■ **Work instructions**: Run through the records and, wherever a line holds the word "section", return that line.

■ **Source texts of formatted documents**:
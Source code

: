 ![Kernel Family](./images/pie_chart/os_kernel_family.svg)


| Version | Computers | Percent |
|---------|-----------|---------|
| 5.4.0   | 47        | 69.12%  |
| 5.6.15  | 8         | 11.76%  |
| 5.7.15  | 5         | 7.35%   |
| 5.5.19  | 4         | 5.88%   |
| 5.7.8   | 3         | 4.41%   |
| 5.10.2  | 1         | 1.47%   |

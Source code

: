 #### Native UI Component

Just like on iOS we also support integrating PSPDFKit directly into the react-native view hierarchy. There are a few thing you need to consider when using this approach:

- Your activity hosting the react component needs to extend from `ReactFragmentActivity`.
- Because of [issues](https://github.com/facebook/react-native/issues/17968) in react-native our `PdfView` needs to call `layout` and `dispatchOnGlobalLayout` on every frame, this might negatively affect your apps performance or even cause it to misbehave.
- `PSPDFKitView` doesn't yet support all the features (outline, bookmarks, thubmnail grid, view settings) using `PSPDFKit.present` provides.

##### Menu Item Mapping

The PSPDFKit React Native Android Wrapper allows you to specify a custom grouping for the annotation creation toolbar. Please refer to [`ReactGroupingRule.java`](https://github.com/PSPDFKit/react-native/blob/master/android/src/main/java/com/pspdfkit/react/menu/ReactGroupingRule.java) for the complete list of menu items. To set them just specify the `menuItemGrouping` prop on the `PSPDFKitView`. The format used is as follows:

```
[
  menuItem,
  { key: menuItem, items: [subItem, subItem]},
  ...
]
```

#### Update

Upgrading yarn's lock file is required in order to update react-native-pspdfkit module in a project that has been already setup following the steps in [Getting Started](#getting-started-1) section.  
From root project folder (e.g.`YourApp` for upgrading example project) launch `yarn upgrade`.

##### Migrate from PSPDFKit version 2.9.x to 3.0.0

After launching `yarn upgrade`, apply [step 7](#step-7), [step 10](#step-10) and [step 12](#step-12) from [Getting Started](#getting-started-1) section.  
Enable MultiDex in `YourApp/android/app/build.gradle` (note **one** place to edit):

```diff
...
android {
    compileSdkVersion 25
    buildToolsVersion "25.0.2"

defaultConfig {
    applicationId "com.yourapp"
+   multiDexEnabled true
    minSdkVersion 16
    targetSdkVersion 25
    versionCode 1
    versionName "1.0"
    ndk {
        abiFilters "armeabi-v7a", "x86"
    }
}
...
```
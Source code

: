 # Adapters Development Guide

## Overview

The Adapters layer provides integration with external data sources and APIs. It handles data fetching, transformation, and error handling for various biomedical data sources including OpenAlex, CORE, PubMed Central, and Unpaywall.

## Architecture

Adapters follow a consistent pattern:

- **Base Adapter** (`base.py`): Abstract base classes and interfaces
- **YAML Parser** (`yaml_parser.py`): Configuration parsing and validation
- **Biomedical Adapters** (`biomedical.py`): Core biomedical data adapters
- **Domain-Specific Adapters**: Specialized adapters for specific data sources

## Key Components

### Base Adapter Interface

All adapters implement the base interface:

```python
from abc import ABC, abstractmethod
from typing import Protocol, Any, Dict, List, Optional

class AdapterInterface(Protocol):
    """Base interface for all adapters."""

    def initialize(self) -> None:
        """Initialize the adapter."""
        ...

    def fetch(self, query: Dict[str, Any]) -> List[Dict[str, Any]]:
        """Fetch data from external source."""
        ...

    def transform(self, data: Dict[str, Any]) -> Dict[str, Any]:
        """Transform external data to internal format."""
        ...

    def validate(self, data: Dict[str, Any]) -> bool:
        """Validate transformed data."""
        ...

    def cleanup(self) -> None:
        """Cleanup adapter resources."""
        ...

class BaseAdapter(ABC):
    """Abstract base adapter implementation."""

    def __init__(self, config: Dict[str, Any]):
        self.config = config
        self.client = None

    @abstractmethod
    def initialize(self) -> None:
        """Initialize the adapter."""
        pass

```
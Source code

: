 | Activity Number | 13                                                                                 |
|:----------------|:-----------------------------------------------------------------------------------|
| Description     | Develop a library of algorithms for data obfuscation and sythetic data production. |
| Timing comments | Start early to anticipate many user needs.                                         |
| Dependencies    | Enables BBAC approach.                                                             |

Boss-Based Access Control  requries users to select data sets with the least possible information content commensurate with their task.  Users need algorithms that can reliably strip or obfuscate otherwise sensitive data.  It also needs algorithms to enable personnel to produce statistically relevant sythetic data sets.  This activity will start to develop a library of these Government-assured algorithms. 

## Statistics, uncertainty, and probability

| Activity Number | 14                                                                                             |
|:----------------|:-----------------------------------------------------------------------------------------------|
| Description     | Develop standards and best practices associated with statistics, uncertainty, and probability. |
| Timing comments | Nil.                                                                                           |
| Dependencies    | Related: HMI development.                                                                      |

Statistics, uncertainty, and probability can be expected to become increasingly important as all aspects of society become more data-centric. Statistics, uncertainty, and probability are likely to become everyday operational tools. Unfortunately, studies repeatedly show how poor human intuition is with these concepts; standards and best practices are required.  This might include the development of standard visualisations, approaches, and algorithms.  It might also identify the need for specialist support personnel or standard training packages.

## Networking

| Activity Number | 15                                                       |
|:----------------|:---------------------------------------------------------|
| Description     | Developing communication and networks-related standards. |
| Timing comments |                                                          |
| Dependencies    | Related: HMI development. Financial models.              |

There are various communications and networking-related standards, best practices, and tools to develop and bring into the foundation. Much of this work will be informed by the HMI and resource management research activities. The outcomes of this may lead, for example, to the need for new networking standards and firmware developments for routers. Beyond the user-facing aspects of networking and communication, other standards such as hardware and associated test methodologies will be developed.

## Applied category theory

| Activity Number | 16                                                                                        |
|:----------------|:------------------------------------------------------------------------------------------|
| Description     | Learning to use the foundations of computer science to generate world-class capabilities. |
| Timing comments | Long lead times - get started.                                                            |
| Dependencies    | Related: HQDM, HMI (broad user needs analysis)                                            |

■ **Expected answer**:
Upgrading yarn's lock file is required in order to update react-native-pspdfkit module in a project that has been already setup following the steps in [Getting Started](#getting-started-1) section.  
After launching `yarn upgrade`, apply [step 7](#step-7), [step 10](#step-10) and [step 12](#step-12) from [Getting Started](#getting-started-1) section.  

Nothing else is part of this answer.